We consider a system of linear constraints over any finite Abelian group $G$ of the following form: $\ell_i(x_1,\ldots,x_n) \equiv \ell_{i,1}x_1+\cdots+\ell_{i,n}x_n \in A_i$ for $i=1,\ldots,t$ and each $A_i \subset G$, $\ell_{i,j}$ is an element of $G$ and $x_i$'s are Boolean variables. Our main result shows that the subset of the Boolean cube that satisfies these constraints has exponentially small correlation with the $\text{MOD}_q$ boolean function, when the order of $G$ and $q$ are co-prime numbers.

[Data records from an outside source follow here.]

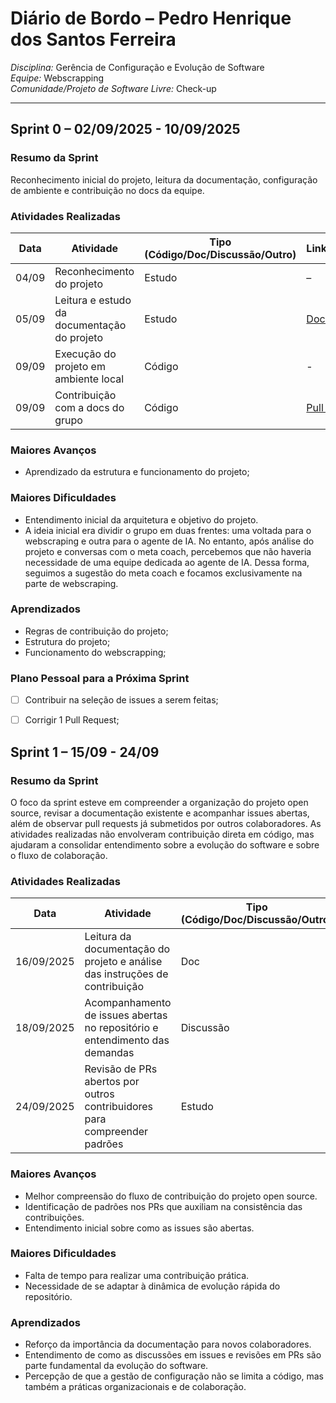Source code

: # Diário de Bordo – Pedro Henrique dos Santos Ferreira 

*Disciplina:* Gerência de Configuração e Evolução de Software  
*Equipe:* Webscrapping  
*Comunidade/Projeto de Software Livre:* Check-up  

---

## Sprint 0 – 02/09/2025 - 10/09/2025

### Resumo da Sprint

Reconhecimento inicial do projeto, leitura da documentação, configuração de ambiente e contribuição no docs da equipe.

### Atividades Realizadas

| Data  | Atividade                                   | Tipo (Código/Doc/Discussão/Outro) | Link/Referência | Status    |
| ----- | ------------------------------------------- | --------------------------------- | --------------- | --------- |
| 04/09 | Reconhecimento do projeto                   | Estudo                            | –               | Concluído |
| 05/09 | Leitura e estudo da documentação do projeto | Estudo                            | [Documentação](https://github.com/GCES-EhFake-Fork/checkUp/blob/develop/README.md)               | Concluído |
| 09/09 | Execução do projeto em ambiente local       | Código                            | -    | Concluído |
| 09/09 | Contribuição com a docs do grupo     | Código                         | [Pull Request](https://github.com/GCES-EhFake-Fork/docs-interno/pull/7)   | Concluído |

### Maiores Avanços

* Aprendizado da estrutura e funcionamento do projeto;

### Maiores Dificuldades

* Entendimento inicial da arquitetura e objetivo do projeto.
* A ideia inicial era dividir o grupo em duas frentes: uma voltada para o webscraping e outra para o agente de IA. No entanto, após análise do projeto e conversas com o meta coach, percebemos que não haveria necessidade de uma equipe dedicada ao agente de IA. Dessa forma, seguimos a sugestão do meta coach e focamos exclusivamente na parte de webscraping.

### Aprendizados

* Regras de contribuição do projeto;
* Estrutura do projeto;
* Funcionamento do webscrapping;

### Plano Pessoal para a Próxima Sprint

* [ ] Contribuir na seleção de issues a serem feitas;
* [ ] Corrigir 1 Pull Request;


## Sprint 1 – 15/09 - 24/09

### Resumo da Sprint

O foco da sprint esteve em compreender a organização do projeto open source, revisar a documentação existente e acompanhar issues abertas, além de observar pull requests já submetidos por outros colaboradores. As atividades realizadas não envolveram contribuição direta em código, mas ajudaram a consolidar entendimento sobre a evolução do software e sobre o fluxo de colaboração.

### Atividades Realizadas

| Data       | Atividade                                                                   | Tipo (Código/Doc/Discussão/Outro) | Link/Referência                                | Status    |
| ---------- | --------------------------------------------------------------------------- | --------------------------------- | ---------------------------------------------- | --------- |
| 16/09/2025 | Leitura da documentação do projeto e análise das instruções de contribuição | Doc                               | [README](https://github.com/EH-FAKE/check-up)  | Concluído |
| 18/09/2025 | Acompanhamento de issues abertas no repositório e entendimento das demandas | Discussão                         | [Issues](https://github.com/EH-FAKE/check-up)  | Concluído |
| 24/09/2025 | Revisão de PRs abertos por outros contribuidores para compreender padrões   | Estudo                  | [Pull Requests](https://github.com/EH-FAKE/check-up/pulls) | Concluído |

### Maiores Avanços

- Melhor compreensão do fluxo de contribuição do projeto open source.  
- Identificação de padrões nos PRs que auxiliam na consistência das contribuições.  
- Entendimento inicial sobre como as issues são abertas.  

### Maiores Dificuldades

- Falta de tempo para realizar uma contribuição prática.  
- Necessidade de se adaptar à dinâmica de evolução rápida do repositório.  

### Aprendizados

- Reforço da importância da documentação para novos colaboradores.  
- Entendimento de como as discussões em issues e revisões em PRs são parte fundamental da evolução do software.  
- Percepção de que a gestão de configuração não se limita a código, mas também a práticas organizacionais e de colaboração.  
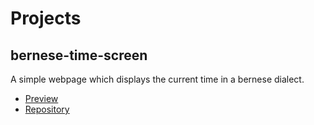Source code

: # Projects

## bernese-time-screen

A simple webpage which displays the current time in a bernese dialect.

- [Preview](https://baconglucose.github.io/bernese-time-screen/preview/)
- [Repository](https://github.com/baconglucose/bernese-time-screen)
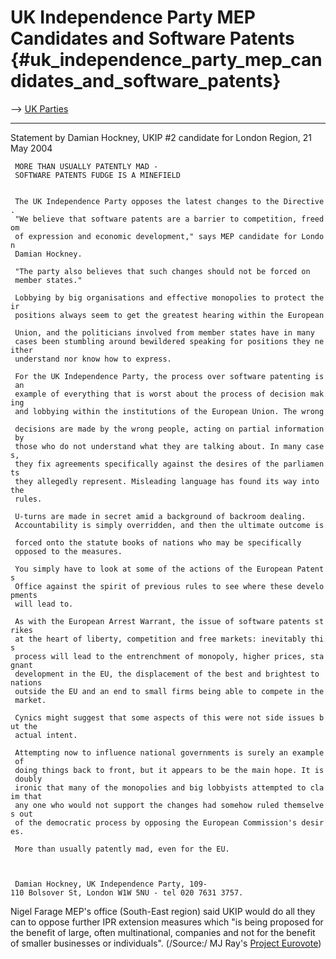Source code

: # UK Independence Party MEP Candidates and Software Patents {#uk_independence_party_mep_candidates_and_software_patents}

\--\> [ UK Parties](ElectUkPart0405En "wikilink")

------------------------------------------------------------------------

Statement by Damian Hockney, UKIP #2 candidate for London Region, 21 May
2004

` MORE THAN USUALLY PATENTLY MAD - SOFTWARE PATENTS FUDGE IS A MINEFIELD`\
` `\
` `\
` The UK Independence Party opposes the latest changes to the Directive. `\
` "We believe that software patents are a barrier to competition, freedom`\
` of expression and economic development," says MEP candidate for London`\
` Damian Hockney.`\
` `\
` "The party also believes that such changes should not be forced on `\
` member states."`\
` `\
` Lobbying by big organisations and effective monopolies to protect their`\
` positions always seem to get the greatest hearing within the European `\
` Union, and the politicians involved from member states have in many `\
` cases been stumbling around bewildered speaking for positions they neither`\
` understand nor know how to express.`\
` `\
` For the UK Independence Party, the process over software patenting is an`\
` example of everything that is worst about the process of decision making`\
` and lobbying within the institutions of the European Union. The wrong `\
` decisions are made by the wrong people, acting on partial information by`\
` those who do not understand what they are talking about. In many cases,`\
` they fix agreements specifically against the desires of the parliaments`\
` they allegedly represent. Misleading language has found its way into the`\
` rules.`\
` `\
` U-turns are made in secret amid a background of backroom dealing.`\
` Accountability is simply overridden, and then the ultimate outcome is `\
` forced onto the statute books of nations who may be specifically `\
` opposed to the measures.`\
` `\
` You simply have to look at some of the actions of the European Patents`\
` Office against the spirit of previous rules to see where these developments`\
` will lead to.`\
` `\
` As with the European Arrest Warrant, the issue of software patents strikes`\
` at the heart of liberty, competition and free markets: inevitably this `\
` process will lead to the entrenchment of monopoly, higher prices, stagnant `\
` development in the EU, the displacement of the best and brightest to nations`\
` outside the EU and an end to small firms being able to compete in the market.`\
` `\
` Cynics might suggest that some aspects of this were not side issues but the `\
` actual intent.`\
` `\
` Attempting now to influence national governments is surely an example of`\
` doing things back to front, but it appears to be the main hope. It is doubly`\
` ironic that many of the monopolies and big lobbyists attempted to claim that`\
` any one who would not support the changes had somehow ruled themselves out`\
` of the democratic process by opposing the European Commission's desires.`\
` `\
` More than usually patently mad, even for the EU.`\
` `\
` `\
` `\
` Damian Hockney, UK Independence Party, 109-110 Bolsover St, London W1W 5NU - tel 020 7631 3757.`

Nigel Farage MEP\'s office (South-East region) said UKIP would do all
they can to oppose further IPR extension measures which \"is being
proposed for the benefit of large, often multinational, companies and
not for the benefit of smaller businesses or individuals\". (/Source:/
MJ Ray\'s [Project
Eurovote](http://mjr.towers.org.uk/proj/eurovote/#se "wikilink"))
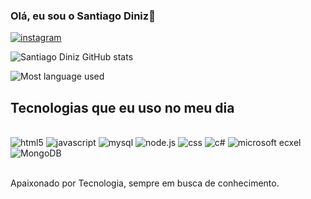 
### Olá, eu sou o Santiago  Diniz🖖

[![instagram](https://img.shields.io/badge/Instagram-E4405F?style=for-the-badge&logo=instagram&logoColor=white )](https://www.instagram.com/s4nt_dev/)

![Santiago Diniz GitHub stats](https://github-readme-stats.vercel.app/api?username=Santiago-Diniz&show_icons=true&theme=dracula)

![Most language used](https://github-readme-stats.vercel.app/api/top-langs/?username=Santiago-Diniz&theme=blue-green)

## Tecnologias que eu uso no meu dia

<div style="display: inline_block"><br/>

 <img aling= "center" alt="html5" src="https://img.shields.io/badge/HTML5-E34F26?style=for-the-badge&logo=html5&logoColor=white" />
<img aling= "center" alt="javascript" src="https://img.shields.io/badge/JavaScript-323330?style=for-the-badge&logo=javascript&logoColor=F7DF1E" />
<img aling= "center" alt="mysql" src="https://img.shields.io/badge/MySQL-00000F?style=for-the-badge&logo=mysql&logoColor=white" />
<img aling= "center" alt="node.js" src="https://img.shields.io/badge/Node.js-43853D?style=for-the-badge&logo=node.js&logoColor=white" />
<img aling= "center" alt="css" src="https://img.shields.io/badge/CSS3-1572B6?style=for-the-badge&logo=css3&logoColor=white" />
<img aling= "center" alt="c#" src="https://img.shields.io/badge/C%23-239120?style=for-the-badge&logo=c-sharp&logoColor=white" />
<img aling= "center" alt="microsoft ecxel" src="https://img.shields.io/badge/Microsoft_Excel-217346?style=for-the-badge&logo=microsoft-excel&logoColor=white" />
<img aling= "center" alt="MongoDB" src="https://img.shields.io/badge/MongoDB-4EA94B?style=for-the-badge&logo=mongodb&logoColor=white" />
 
</div><br/>

Apaixonado por Tecnologia, sempre em busca de conhecimento.
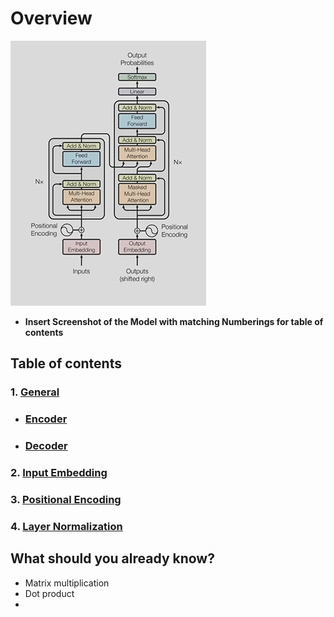 # Overview

![](images/overview/2025-04-21-16-12-37.png)
* **Insert Screenshot of the Model with matching Numberings for table of contents**

## Table of contents
### 1. [General](general.md)
* ### [Encoder](general.md#encoder)
* ### [Decoder](general.md#decoder)
### 2. [Input Embedding](input_embedding.md)
### 3. [Positional Encoding](positional_encoding.md)
### 4. [Layer Normalization](layer_normalization.md)

## What should you already know?
* Matrix multiplication
* Dot product
* 

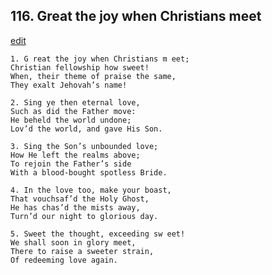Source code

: 
## 116.  Great the joy when Christians meet
[edit](https://docs.google.com/document/d/1q621bbSz6d_nK3vNIaNuSUwKCLWo%2DR8t/edit?mode=html)



    1. G reat the joy when Christians m eet; 
    Christian fellowship how sweet! 
    When, their theme of praise the same, 
    They exalt Jehovah’s name!

    2. Sing ye then eternal love,
    Such as did the Father move:
    He beheld the world undone;
    Lov’d the world, and gave His Son.

    3. Sing the Son’s unbounded love;
    How He left the realms above;
    To rejoin the Father’s side
    With a blood-bought spotless Bride.

    4. In the love too, make your boast,
    That vouchsaf’d the Holy Ghost,
    He has chas’d the mists away,
    Turn’d our night to glorious day.

    5. Sweet the thought, exceeding sw eet! 
    We shall soon in glory meet,
    There to raise a sweeter strain,
    Of redeeming love again.
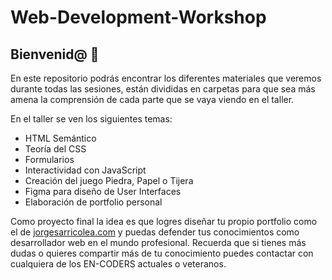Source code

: # Web-Development-Workshop

## Bienvenid@ 👋
En este repositorio podrás encontrar los diferentes materiales que veremos durante todas las sesiones, están divididas en carpetas para que sea más amena la comprensión de cada parte que se vaya viendo en el taller.

En el taller se ven los siguientes temas:

- HTML Semántico
- Teoría del CSS
- Formularios
- Interactividad con JavaScript
- Creación del juego Piedra, Papel o Tijera
- Figma para diseño de User Interfaces
- Elaboración de portfolio personal

Como proyecto final la idea es que logres diseñar tu propio portfolio como el de [jorgesarricolea.com](https://jorgesarricolea.com) y puedas defender tus conocimientos como desarrollador web en el mundo profesional. Recuerda que si tienes más dudas o quieres compartir más de tu conocimiento puedes contactar con cualquiera de los EN-CODERS actuales o veteranos.

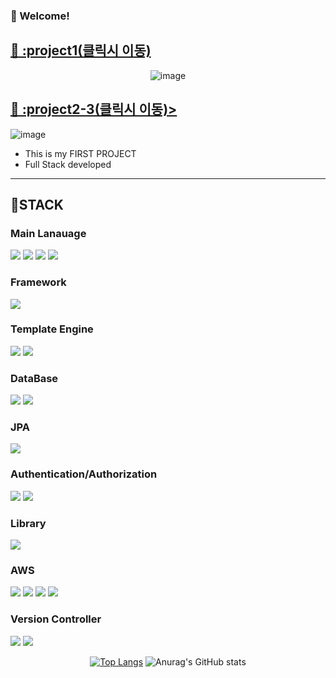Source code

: <!-- info -->
### :wave: Welcome!


<!-- TASTEYOM -->
## <a href="https://github.com/yyy2724/project1/"> 🥇 :project1(클릭시 이동) </a>
<div align="center">

![image](https://github.com/yyy2724/yyy2724/assets/93104606/73576d9d-dd33-4c8c-a6fe-45d53a3aaf6c)

  
</div>

## <a href="https://github.com/yyy2724/project2-3/"> 🥈 :project2-3(클릭시 이동)> </a>

![image](https://github.com/yyy2724/yyy2724/assets/93104606/21469dfa-833d-405f-a01c-3c1bbad248df)


- This is my FIRST PROJECT
- Full Stack developed

------


## :meat_on_bone:STACK 
<!-- Language -->
### Main Lanauage
<img src="https://img.shields.io/badge/java-%23007396.svg?&style=for-the-badge&logo=java&logoColor=white" /> <img src="https://img.shields.io/badge/javascript-%23F7DF1E.svg?&style=for-the-badge&logo=javascript&logoColor=black" />
<img src="https://img.shields.io/badge/html5-%23E34F26.svg?&style=for-the-badge&logo=html5&logoColor=white" /> <img src="https://img.shields.io/badge/css3-%231572B6.svg?&style=for-the-badge&logo=css3&logoColor=white" />

### Framework
<img src="https://img.shields.io/badge/spring-%236DB33F.svg?&style=for-the-badge&logo=spring&logoColor=white" />

### Template Engine
<img src="https://img.shields.io/badge/thymeleaf-%23005F0F.svg?&style=for-the-badge&logo=thymeleaf&logoColor=white" /> <img src="https://img.shields.io/badge/JSP-3776AB?style=for-the-badge&logo=JSP&logoColor=white">

### DataBase
<img src="https://img.shields.io/badge/mysql-%234479A1.svg?&style=for-the-badge&logo=mysql&logoColor=white" /> <img src="https://img.shields.io/badge/oracle-%23F80000.svg?&style=for-the-badge&logo=oracle&logoColor=white" />

### JPA
<img src="https://img.shields.io/badge/JPA-%23232F3E.svg?&style=for-the-badge&logo=JPA&logoColor=white"/>

### Authentication/Authorization
<img src="https://img.shields.io/badge/Spring Security-%23007396.svg?&style=for-the-badge&logo=Spring Security&logoColor=white" /> <img src="https://img.shields.io/badge/OAuth2.0-3776AB?style=for-the-badge&logo=OAuth2.0&logoColor=white">

### Library
<img src="https://img.shields.io/badge/lombok-%23F80000.svg?&style=for-the-badge&logo=lombok&logoColor=white" />

### AWS
<img src="https://img.shields.io/badge/amazon%20aws-%23232F3E.svg?&style=for-the-badge&logo=amazon%20aws&logoColor=white" /> <img src="https://img.shields.io/badge/EC2-%23E34F26.svg?&style=for-the-badge&logo=EC2&logoColor=white" />
<img src="https://img.shields.io/badge/S3-%23232F3E.svg?&style=for-the-badge&logo=S3&logoColor=white"/> <img src="https://img.shields.io/badge/RDS-%23F7DF1E.svg?&style=for-the-badge&logo=RDS&logoColor=black" />

### Version Controller
<img src="https://img.shields.io/badge/git-%23F05032.svg?&style=for-the-badge&logo=git&logoColor=white" /> <img src="https://img.shields.io/badge/github-%23181717.svg?&style=for-the-badge&logo=github&logoColor=white" />

<div align="center">
  
<!-- most used language -->
[![Top Langs](https://github-readme-stats.vercel.app/api/top-langs/?username=delay-100&layout=compact)](https://github.com/delay-100/github-readme-stats) <!-- Github Status --> ![Anurag's GitHub stats](https://github-readme-stats.vercel.app/api?username=delay-100&show_icons=true&theme=dracula)

</div>
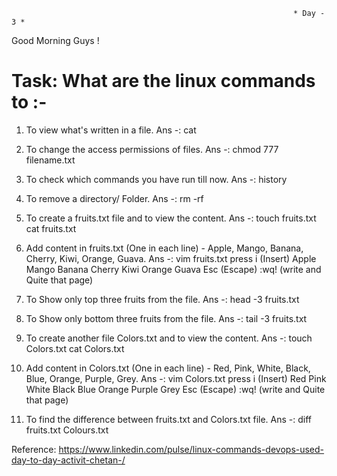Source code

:                                                                    * Day - 3 *

Good Morning Guys !

# Task: What are the linux commands to :-

1. To view what's written in a file.
Ans -: cat 

2. To change the access permissions of files.
Ans -: chmod 777 filename.txt

3. To check which commands you have run till now.
Ans -: history

4. To remove a directory/ Folder.
Ans -: rm -rf

5. To create a fruits.txt file and to view the content.
Ans -: touch fruits.txt
       cat fruits.txt
       
6. Add content in fruits.txt (One in each line) - Apple, Mango, Banana, Cherry, Kiwi, Orange, Guava.
Ans -: vim fruits.txt
       press i (Insert)
       Apple
       Mango
       Banana
       Cherry
       Kiwi
       Orange
       Guava
       Esc (Escape)
       :wq! (write and Quite that page)
       
       
7. To Show only top three fruits from the file.
Ans -: head -3 fruits.txt

8. To Show only bottom three fruits from the file.
Ans -: tail -3 fruits.txt

9. To create another file Colors.txt and to view the content.
Ans -: touch Colors.txt
       cat Colors.txt
            
10. Add content in Colors.txt (One in each line) - Red, Pink, White, Black, Blue, Orange, Purple, Grey.
Ans -: vim Colors.txt
       press i (Insert)
       Red
       Pink
       White
       Black
       Blue
       Orange
       Purple
       Grey
       Esc (Escape)
       :wq! (write and Quite that page)
11. To find the difference between fruits.txt and Colors.txt file.
Ans -: diff fruits.txt Colours.txt

Reference: https://www.linkedin.com/pulse/linux-commands-devops-used-day-to-day-activit-chetan-/

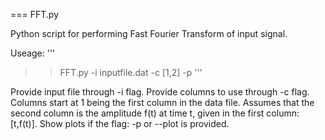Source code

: === FFT.py


Python script for performing Fast Fourier Transform of input signal.

Useage:
'''
>> FFT.py -i inputfile.dat -c [1,2] -p
'''

Provide input file through -i flag.
Provide columns to use through -c flag.
Columns start at 1 being the first column in the data file.
Assumes that the second column is the amplitude f(t) at time t, given in the first column: [t,f(t)].
Show plots if the flag: -p or --plot is provided.
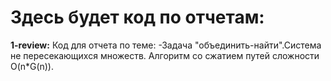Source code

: # Здесь будет код по отчетам:
**1-review:** 
Код для отчета по теме:
-Задача "объединить-найти".Система не пересекающихся множеств. Алгоритм со сжатием путей сложности O(n*G(n)).
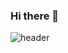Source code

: ### Hi there 👋

![header](https://capsule-render.vercel.app/api?type=wave&color=timeGradient&height=300&section=header&text=capsule%20render&fontSize=90)

<!--
**heogeon0/heogeon0** is a ✨ _special_ ✨ repository because its `README.md` (this file) appears on your GitHub profile.

Here are some ideas to get you started:

- 🔭 I’m currently working on ...
- 🌱 I’m currently learning ...
- 👯 I’m looking to collaborate on ...
- 🤔 I’m looking for help with ...
- 💬 Ask me about ...
- 📫 How to reach me: ...
- 😄 Pronouns: ...
- ⚡ Fun fact: ...
-->
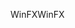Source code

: <span data-ttu-id="199ac-101">WinFX</span><span class="sxs-lookup"><span data-stu-id="199ac-101">WinFX</span></span>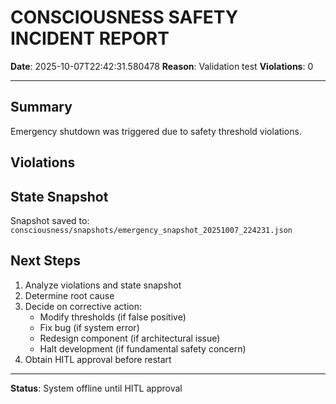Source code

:# CONSCIOUSNESS SAFETY INCIDENT REPORT

**Date**: 2025-10-07T22:42:31.580478
**Reason**: Validation test
**Violations**: 0

---

## Summary

Emergency shutdown was triggered due to safety threshold violations.

## Violations



## State Snapshot

Snapshot saved to: `consciousness/snapshots/emergency_snapshot_20251007_224231.json`

## Next Steps

1. Analyze violations and state snapshot
2. Determine root cause
3. Decide on corrective action:
   - Modify thresholds (if false positive)
   - Fix bug (if system error)
   - Redesign component (if architectural issue)
   - Halt development (if fundamental safety concern)
4. Obtain HITL approval before restart

---

**Status**: System offline until HITL approval
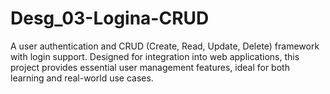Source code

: # Desg_03-Logina-CRUD
A user authentication and CRUD (Create, Read, Update, Delete) framework with login support. Designed for integration into web applications, this project provides essential user management features, ideal for both learning and real-world use cases.
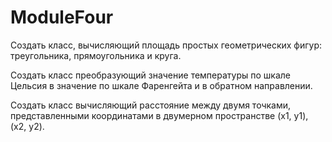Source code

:# ModuleFour
Создать класс, вычисляющий площадь простых геометрических фигур: треугольника, прямоугольника и круга.

Создать класс преобразующий значение температуры по шкале Цельсия в значение по шкале Фаренгейта и в обратном направлении.

Создать класс вычисляющий расстояние между двумя точками, представленными координатами в двумерном пространстве (x1, y1), (x2, y2).
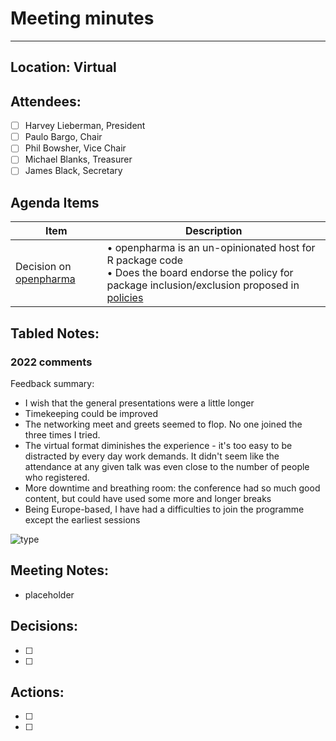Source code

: # Meeting minutes
--------------------
  
## Location: Virtual
  
## Attendees:

- [ ] Harvey Lieberman, President
- [ ] Paulo Bargo, Chair
- [ ] Phil Bowsher, Vice Chair
- [ ] Michael Blanks, Treasurer
- [ ] James Black, Secretary
  
## Agenda Items

Item | Description
---- | ----
Decision on [openpharma](https://github.com/openpharma) | • openpharma is an un-opinionated host for R package code <br>• Does the board endorse the policy for package inclusion/exclusion proposed in [policies](https://github.com/opensourceinpharma/policies)
  
## Tabled Notes:

### 2022 comments

Feedback summary:

- I wish that the general presentations were a little longer
- Timekeeping could be improved
- The networking meet and greets seemed to flop. No one joined the three times I tried.
- The virtual format diminishes the experience - it's too easy to be distracted by every day work demands.  It didn't seem like the attendance at any given talk was even close to the number of people who registered.
- More downtime and breathing room: the conference had so much good content, but could have used some more and longer breaks
- Being Europe-based, I have had a difficulties to join the programme except the earliest sessions

![type](https://user-images.githubusercontent.com/2760096/205934089-f01e899e-50a7-41ce-9163-fff1a73082d7.png)

## Meeting Notes:

* placeholder

## Decisions:

- [ ] 
- [ ]

## Actions:
  
- [ ] 
- [ ]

Our work extends the recent result of Chattopadhyay and Wigderson (FOCS'09) who obtain such a correlation bound for linear systems over cyclic groups whose order is a product of two distinct primes or has at most one prime factor. Our result also immediately yields the first exponential bounds on the size of boolean depth-four circuits of the form $\text{MAJ} \circ \text{AND} \circ \text{ANY}_{O(1)} \circ \text{MOD}_m$ for computing the $\text{MOD}_q$ function, when $m,q$ are co-prime. No superpolynomial lower bounds were known for such circuits for computing any explicit function.%, when $m$ had three or more distinct prime factors.
This completely solves an open problem posed by Beigel and Maciel (Complexity'97).